:: What needs to be done ::
Would you please copy each line of the data in which the string "Spatial" occurs?

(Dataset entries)
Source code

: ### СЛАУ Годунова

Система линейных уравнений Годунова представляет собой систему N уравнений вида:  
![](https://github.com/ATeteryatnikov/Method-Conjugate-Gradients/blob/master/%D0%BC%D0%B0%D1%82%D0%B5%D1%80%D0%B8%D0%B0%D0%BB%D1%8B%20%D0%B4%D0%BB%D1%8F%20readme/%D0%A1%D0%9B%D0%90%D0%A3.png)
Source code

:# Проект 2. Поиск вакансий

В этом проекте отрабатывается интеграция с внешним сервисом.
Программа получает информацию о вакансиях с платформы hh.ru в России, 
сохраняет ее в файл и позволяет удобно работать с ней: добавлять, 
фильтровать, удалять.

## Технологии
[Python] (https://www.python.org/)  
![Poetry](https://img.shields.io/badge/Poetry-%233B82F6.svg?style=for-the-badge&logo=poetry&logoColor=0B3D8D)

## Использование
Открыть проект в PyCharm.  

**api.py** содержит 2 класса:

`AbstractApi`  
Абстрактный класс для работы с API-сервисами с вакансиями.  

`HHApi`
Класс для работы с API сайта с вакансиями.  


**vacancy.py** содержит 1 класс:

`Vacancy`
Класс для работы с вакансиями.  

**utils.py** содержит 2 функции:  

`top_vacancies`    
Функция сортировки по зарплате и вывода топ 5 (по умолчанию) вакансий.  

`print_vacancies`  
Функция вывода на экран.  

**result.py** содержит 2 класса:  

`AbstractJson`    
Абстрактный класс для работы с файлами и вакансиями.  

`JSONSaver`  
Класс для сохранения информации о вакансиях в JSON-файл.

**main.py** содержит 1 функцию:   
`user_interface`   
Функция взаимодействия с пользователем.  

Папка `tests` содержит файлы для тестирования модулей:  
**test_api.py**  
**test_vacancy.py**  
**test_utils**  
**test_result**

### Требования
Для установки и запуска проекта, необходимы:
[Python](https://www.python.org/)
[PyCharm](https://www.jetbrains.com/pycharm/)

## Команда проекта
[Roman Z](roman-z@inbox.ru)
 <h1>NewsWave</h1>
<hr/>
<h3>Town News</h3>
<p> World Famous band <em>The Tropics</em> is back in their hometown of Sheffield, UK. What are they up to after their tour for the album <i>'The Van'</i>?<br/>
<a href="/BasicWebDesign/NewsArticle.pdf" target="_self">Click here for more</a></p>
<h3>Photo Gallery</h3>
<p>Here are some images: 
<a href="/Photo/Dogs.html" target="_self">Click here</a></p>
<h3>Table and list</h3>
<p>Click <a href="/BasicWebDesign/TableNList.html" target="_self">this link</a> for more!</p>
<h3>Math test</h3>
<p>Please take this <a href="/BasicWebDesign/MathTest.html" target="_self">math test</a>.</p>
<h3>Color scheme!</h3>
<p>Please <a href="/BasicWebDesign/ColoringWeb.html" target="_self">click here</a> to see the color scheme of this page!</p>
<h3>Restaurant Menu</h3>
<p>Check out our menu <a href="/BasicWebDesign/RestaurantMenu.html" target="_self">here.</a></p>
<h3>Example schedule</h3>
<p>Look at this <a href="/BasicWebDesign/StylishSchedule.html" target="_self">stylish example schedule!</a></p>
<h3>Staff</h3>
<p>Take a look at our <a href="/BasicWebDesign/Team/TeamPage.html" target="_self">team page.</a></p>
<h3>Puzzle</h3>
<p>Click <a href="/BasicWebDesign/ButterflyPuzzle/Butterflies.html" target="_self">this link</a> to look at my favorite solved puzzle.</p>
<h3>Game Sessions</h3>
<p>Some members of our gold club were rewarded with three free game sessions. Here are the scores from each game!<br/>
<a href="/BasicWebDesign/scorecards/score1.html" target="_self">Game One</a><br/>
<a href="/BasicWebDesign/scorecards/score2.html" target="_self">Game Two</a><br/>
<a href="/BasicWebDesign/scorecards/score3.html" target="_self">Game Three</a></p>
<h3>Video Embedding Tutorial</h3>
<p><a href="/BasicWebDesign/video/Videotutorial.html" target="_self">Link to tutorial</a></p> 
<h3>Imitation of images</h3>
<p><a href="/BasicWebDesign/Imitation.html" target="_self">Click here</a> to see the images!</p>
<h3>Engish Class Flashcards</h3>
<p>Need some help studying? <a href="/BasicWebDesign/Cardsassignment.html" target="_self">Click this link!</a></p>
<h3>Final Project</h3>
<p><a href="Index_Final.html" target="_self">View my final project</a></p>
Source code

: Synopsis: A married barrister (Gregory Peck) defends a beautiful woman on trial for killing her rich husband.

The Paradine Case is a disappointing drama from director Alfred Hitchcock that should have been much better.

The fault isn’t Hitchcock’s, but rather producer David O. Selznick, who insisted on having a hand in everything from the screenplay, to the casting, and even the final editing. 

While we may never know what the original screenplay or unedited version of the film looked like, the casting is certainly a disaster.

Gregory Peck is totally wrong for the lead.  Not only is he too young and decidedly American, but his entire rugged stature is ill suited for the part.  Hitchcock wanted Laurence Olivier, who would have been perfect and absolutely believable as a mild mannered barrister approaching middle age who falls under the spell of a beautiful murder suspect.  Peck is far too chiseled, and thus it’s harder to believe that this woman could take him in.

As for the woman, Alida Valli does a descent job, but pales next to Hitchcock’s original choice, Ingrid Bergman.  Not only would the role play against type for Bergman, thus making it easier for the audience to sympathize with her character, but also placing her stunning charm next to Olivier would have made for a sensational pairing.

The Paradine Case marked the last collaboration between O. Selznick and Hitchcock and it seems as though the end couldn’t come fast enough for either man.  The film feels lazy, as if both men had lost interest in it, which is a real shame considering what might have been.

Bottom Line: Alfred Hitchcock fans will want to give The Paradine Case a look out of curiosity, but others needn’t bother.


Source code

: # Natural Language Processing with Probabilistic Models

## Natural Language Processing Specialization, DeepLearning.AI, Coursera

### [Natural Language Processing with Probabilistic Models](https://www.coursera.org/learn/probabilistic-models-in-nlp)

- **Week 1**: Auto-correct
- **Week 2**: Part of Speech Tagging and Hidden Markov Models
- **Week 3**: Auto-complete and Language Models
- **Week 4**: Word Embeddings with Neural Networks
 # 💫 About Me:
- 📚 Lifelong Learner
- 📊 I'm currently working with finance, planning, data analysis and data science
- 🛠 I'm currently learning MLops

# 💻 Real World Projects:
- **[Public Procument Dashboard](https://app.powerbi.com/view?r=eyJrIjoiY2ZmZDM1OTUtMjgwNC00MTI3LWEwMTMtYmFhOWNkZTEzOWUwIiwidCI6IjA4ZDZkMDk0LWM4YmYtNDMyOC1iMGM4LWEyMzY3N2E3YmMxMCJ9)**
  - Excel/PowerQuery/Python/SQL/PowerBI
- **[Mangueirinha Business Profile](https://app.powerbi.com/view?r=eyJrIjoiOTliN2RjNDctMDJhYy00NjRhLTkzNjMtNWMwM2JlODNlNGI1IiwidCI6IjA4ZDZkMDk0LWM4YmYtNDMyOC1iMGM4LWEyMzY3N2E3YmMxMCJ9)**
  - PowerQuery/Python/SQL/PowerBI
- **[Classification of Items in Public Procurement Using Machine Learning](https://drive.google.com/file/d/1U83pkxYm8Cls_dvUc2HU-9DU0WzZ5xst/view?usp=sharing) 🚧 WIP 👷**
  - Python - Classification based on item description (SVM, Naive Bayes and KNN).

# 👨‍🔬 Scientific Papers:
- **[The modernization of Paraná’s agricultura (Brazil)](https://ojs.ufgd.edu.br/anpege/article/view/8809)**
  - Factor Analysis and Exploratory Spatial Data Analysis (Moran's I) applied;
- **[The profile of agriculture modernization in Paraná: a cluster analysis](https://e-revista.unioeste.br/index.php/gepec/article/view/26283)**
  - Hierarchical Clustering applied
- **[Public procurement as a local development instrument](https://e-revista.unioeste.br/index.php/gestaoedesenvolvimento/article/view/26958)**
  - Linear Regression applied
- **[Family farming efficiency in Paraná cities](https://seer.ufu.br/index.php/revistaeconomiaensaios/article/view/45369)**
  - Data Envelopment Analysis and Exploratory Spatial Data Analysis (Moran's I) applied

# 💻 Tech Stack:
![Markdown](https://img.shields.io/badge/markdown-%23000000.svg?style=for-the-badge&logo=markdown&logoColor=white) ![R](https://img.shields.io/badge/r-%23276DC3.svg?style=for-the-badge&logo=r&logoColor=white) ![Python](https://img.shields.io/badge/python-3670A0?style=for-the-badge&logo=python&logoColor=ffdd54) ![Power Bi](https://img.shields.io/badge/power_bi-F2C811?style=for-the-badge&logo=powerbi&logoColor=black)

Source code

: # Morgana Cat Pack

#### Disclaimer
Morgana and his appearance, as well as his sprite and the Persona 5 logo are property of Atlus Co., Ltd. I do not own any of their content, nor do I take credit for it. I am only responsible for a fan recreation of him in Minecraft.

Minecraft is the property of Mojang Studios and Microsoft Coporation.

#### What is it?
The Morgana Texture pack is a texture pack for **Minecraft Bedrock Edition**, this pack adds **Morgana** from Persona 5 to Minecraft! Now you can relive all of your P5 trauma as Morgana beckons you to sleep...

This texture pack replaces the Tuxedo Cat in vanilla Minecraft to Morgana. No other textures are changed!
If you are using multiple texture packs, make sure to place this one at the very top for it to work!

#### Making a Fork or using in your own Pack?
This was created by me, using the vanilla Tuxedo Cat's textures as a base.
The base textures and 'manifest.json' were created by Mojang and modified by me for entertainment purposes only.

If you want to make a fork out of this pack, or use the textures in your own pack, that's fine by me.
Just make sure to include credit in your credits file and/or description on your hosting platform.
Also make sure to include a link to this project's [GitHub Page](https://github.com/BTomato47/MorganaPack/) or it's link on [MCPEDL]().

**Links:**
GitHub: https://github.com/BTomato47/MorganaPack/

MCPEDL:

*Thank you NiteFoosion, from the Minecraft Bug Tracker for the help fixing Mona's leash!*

:: Task answer ::
  - Factor Analysis and Exploratory Spatial Data Analysis (Moran's I) applied;
  - Data Envelopment Analysis and Exploratory Spatial Data Analysis (Moran's I) applied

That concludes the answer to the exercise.